Archive for July, 2005
Istanbul with Krisia!

I just spent a week in Istanbul with Krisia. It was EXACTLY as much fun as it sounds, as in: a lot…We basically played incredible amounts of Backgammon (hence why I chose this picture, because under the outer chess cover, this is a backgammon set), drank LOTS of Turkish tea which is bitter but you get used to it, as it complements the food nicely, ate tons and tons of food and walked around a lot in between Krisia’s lessons.

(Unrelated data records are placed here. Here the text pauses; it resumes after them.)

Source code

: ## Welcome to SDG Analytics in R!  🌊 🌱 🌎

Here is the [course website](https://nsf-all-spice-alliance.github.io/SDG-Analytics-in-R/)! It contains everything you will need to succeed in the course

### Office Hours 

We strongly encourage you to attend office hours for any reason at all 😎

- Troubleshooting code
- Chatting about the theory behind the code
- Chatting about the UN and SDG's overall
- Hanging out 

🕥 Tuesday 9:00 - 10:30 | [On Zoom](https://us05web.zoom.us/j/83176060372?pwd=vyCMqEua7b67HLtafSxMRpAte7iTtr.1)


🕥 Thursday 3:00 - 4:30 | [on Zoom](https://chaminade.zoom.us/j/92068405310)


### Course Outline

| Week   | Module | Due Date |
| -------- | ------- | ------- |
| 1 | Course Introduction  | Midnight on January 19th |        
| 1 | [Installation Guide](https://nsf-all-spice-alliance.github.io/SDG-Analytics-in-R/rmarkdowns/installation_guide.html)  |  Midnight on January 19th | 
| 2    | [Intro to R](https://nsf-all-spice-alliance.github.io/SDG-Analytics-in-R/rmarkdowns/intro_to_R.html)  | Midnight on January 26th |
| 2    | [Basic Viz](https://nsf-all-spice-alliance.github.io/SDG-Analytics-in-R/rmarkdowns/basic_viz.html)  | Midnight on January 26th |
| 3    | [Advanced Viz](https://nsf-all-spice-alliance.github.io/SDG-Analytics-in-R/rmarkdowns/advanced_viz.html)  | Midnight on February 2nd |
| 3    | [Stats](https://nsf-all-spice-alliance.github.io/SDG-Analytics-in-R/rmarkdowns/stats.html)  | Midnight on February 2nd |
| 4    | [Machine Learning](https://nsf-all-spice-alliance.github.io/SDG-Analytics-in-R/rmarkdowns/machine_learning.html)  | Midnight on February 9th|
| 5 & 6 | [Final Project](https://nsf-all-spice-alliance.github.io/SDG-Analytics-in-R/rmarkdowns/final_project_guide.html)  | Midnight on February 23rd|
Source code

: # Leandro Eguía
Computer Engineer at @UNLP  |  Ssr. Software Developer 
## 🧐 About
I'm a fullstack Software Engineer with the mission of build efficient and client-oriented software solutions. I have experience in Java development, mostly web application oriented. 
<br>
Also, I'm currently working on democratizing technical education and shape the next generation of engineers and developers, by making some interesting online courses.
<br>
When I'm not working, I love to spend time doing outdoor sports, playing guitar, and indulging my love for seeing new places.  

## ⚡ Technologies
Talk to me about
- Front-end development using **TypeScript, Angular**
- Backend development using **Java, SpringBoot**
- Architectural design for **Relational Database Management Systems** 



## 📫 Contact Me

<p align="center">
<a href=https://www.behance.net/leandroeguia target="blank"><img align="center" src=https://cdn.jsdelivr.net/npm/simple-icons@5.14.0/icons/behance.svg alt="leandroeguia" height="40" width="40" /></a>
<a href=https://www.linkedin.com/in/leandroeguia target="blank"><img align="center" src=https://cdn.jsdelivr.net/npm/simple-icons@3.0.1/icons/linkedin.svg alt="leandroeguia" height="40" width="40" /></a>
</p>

Istanbul is just a magical place. I had been steadily dreaming of it since I first set foot in the Middle-East three years ago, and finally, it was time to pay a visit to this city of dreams. It is such a warm, friendly…exciting city. It feels so confident. Istanbul is just a powerhouse. It has a strong identity, and Turkish people are proud of their culture and their identity without being arrogant, so you end up in a place that has a strong cultural flavor, yet the atmosphere is light and fun. It was very much what I needed, and I enjoyed every minute of my stay there.

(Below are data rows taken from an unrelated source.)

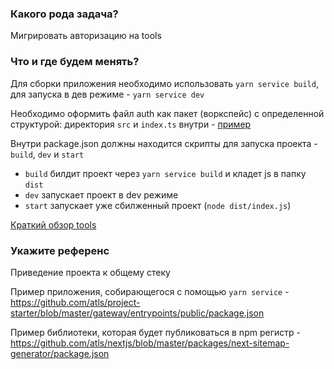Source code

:### Какого рода задача?
Мигрировать авторизацию на tools

###  Что и где будем менять?
Для сборки приложения необходимо использовать `yarn service build`, для запуска в дев режиме - `yarn service dev`

Необходимо оформить файл auth как пакет (воркспейс) с определенной структурой: директория `src` и `index.ts` внутри - [пример](https://github.com/atls/hyperion/blob/master/ui-parts/button/package.json)

Внутри package.json должны находится скрипты для запуска проекта - `build`, `dev` и `start`

- `build` билдит проект через `yarn service build` и кладет js в папку `dist`
- `dev` запускает проект в dev режиме
- `start` запускает уже сбилженный проект (`node dist/index.js`)

[Краткий обзор tools](https://github.com/atls/tools/wiki)

### Укажите референс
Приведение проекта к общему стеку

Пример приложения, собирающегося с помощью `yarn service` - https://github.com/atls/project-starter/blob/master/gateway/entrypoints/public/package.json

Пример библиотеки, которая будет публиковаться в npm регистр - https://github.com/atls/nextjs/blob/master/packages/next-sitemap-generator/package.json
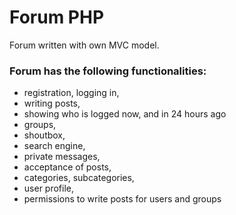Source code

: # Forum PHP

Forum written with own MVC model. 

### Forum has the following functionalities:
* registration, logging in,
* writing posts,
* showing who is logged now, and in 24 hours ago
* groups,
* shoutbox,
* search engine,
* private messages,
* acceptance of posts,
* categories, subcategories,
* user profile,
* permissions to write posts for users and groups
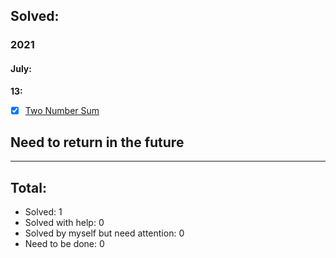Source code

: ## Solved:

### 2021

#### July:

**13:**
- [x] [Two Number Sum](https://www.algoexpert.io/questions/Two%20Number%20Sum)

## Need to return in the future

---

## Total:

- Solved: 1
- Solved with help: 0
- Solved by myself but need attention: 0
- Need to be done: 0
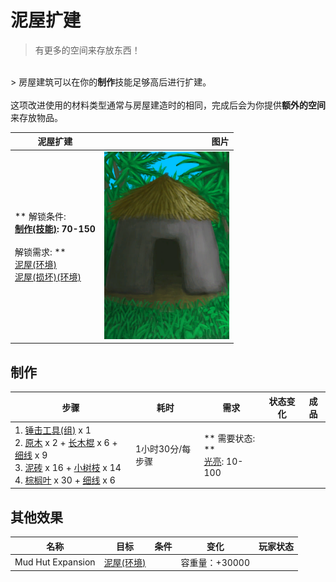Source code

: # 泥屋扩建  
> 有更多的空间来存放东西！  
<br>  
> 房屋建筑可以在你的<b>制作</b>技能足够高后进行扩建。<br><br>这项改进使用的材料类型通常与房屋建造时的相同，完成后会为你提供<b>额外的空间</b>来存放物品。  
  
  泥屋扩建  |   图片   
 ----  |  ----:   
 ** 解锁条件: **<br>[制作(技能)](Skill_Crafting.md): 70-150<br><br>** 解锁需求: **<br>[泥屋(环境)](Env_MudHut.md)<br>[泥屋(损坏)(环境)](Env_MudHutRuins.md)  |  <img decoding="async" src="Sprite/MudHut.png" href="a.md" style="max-width:300px;max-height:300px;">   
  
## 制作  
步骤  |  耗时  |  需求  |  状态变化  |  成品  
----  |  ----  |  ----  |  ----  |  ----  
1. [锤击工具(组)](GpTag_Hammer.md) x 1<br>2. [原木](Log.md) x 2 + [长木棍](StickLong.md) x 6 + [细线](CordFiber.md) x 9<br>3. [泥砖](MudBrick.md) x 16 + [小树枝](Sticks.md) x 14<br>4. [棕榈叶](PalmFronds.md) x 30 + [细线](CordFiber.md) x 6  |  1小时30分/每步骤  |  ** 需要状态: **<br>[光亮](Light.md): 10-100  |    |    
## 其他效果  
名称  |  目标  |  条件  |  变化  |  玩家状态  
----  |  ----  |  ----  |  ----  |  ----  
Mud Hut Expansion  |  [泥屋(环境)](Env_MudHut.md)  |    |  容重量：+30000  |    
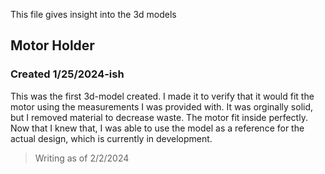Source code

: This file gives insight into the 3d models

## Motor Holder
### Created 1/25/2024-ish

This was the first 3d-model created. I made it to verify that it would fit the motor using the measurements I was provided with. It was orginally solid, but I removed material to decrease waste.
The motor fit inside perfectly. Now that I knew that, I was able to use the model as a reference for the actual design, which is currently in development.
> Writing as of 2/2/2024
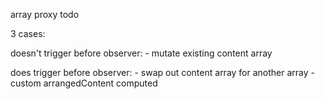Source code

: array proxy todo

3 cases:

doesn't trigger before observer:
	- mutate existing content array

does trigger before observer:
	- swap out content array for another array
	- custom arrangedContent computed
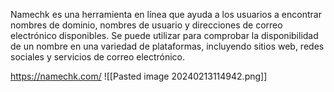 Namechk es una herramienta en línea que ayuda a los usuarios a encontrar nombres de dominio, nombres de usuario y direcciones de correo electrónico disponibles. Se puede utilizar para comprobar la disponibilidad de un nombre en una variedad de plataformas, incluyendo sitios web, redes sociales y servicios de correo electrónico.


https://namechk.com/
![[Pasted image 20240213114942.png]]

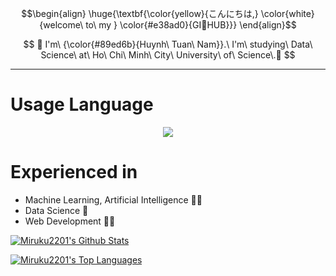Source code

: $$\begin{align}
\huge{\textbf{\color{yellow}{こんにちは,} \color{white}{welcome\ to\ my } \color{#e38ad0}{GI🐥HUB}}}
\end{align}$$

$$
🎄 I'm\ {\color{#89ed6b}{Huynh\ Tuan\ Nam}}.\ I'm\ studying\ Data\ Science\ at\ Ho\ Chi\ Minh\ City\ University\ of\ Science\.🎄
$$

---

# Usage Language 

<p align="center">
  <a href="https://skillicons.dev">
    <img src="https://skillicons.dev/icons?i=python,cpp,js,html,css,react" />
  </a>
</p>

# Experienced in
+ Machine Learning, Artificial Intelligence 🤖🐍
+ Data Science 🔭
+ Web Development 🧑‍💻

<a href="https://github.com/Miruku2201/github-readme-stats"><img alt="Miruku2201's Github Stats" src="https://github-readme-stats.vercel.app/api?username=anuraghazra&show_icons=true&theme=transparent" /></a>

<a href="https://github.com/Miruku2201/github-readme-stats"><img alt="Miruku2201's Top Languages" src="https://github-readme-stats.vercel.app/api/top-langs/?username=anuraghazra&layout=pie" alt="Miruku2201" /></a>

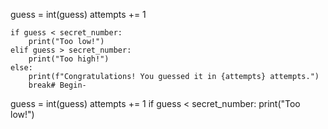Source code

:  guess = int(guess)
    attempts += 1

    if guess < secret_number:
        print("Too low!")
    elif guess > secret_number:
        print("Too high!")
    else:
        print(f"Congratulations! You guessed it in {attempts} attempts.")
        break# Begin-
guess = int(guess)
    attempts += 1
 if guess < secret_number:
        print("Too low!")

We ate our body weight in food, which was delicious. We ate stuffed mussels (check out Krisia’s post about Midye Dolmasi in July) almost every night, comparing different recipes until we found out that our two favorite ones came from…brothers who alternated locations in Kadikoy (the section of the city where Krisia lives, on the Asian side). We ate all sorts of rice and kebab and meat dishes, all more delicious than the others, and manti, which is Turkish ravioli:
That, my friends, is a picture of the best Manti on the planet. We sat there, quite stunned to realize that we were eating art as food. And we finished our meal in silence, aside from a few satisfied groans, which, try as we might, we were unable to suppress. It was my last meal in Turkey and I know I will dream of it for years to come. If you can’t quite tell what is on the plate, it’s meat-stuffed pasta (very small) and a dollop of garlicky fresh yogurt with spicy oil drizzled on top, and some sumac and I think dried mint. Delicious.
To be fair, I didn’t just eat and play backgammon, although I did mostly that. While Krisia was teaching one day, I went over to the Asian side with the ferry, behold the skyline:
And finally visited Sultan Ahmet (the mosque on the left with the six minarets). This neighborhood was the only part of Istanbul where the men were less than completely gentlemanly and respectful and would actually follow me and harrass me and other tourists with “excuse me…what’s your name? excuse me!! where you from?” If you’ve been to Istambul, you know how unusual it is for people to bother you. Which was a very pleasant thing…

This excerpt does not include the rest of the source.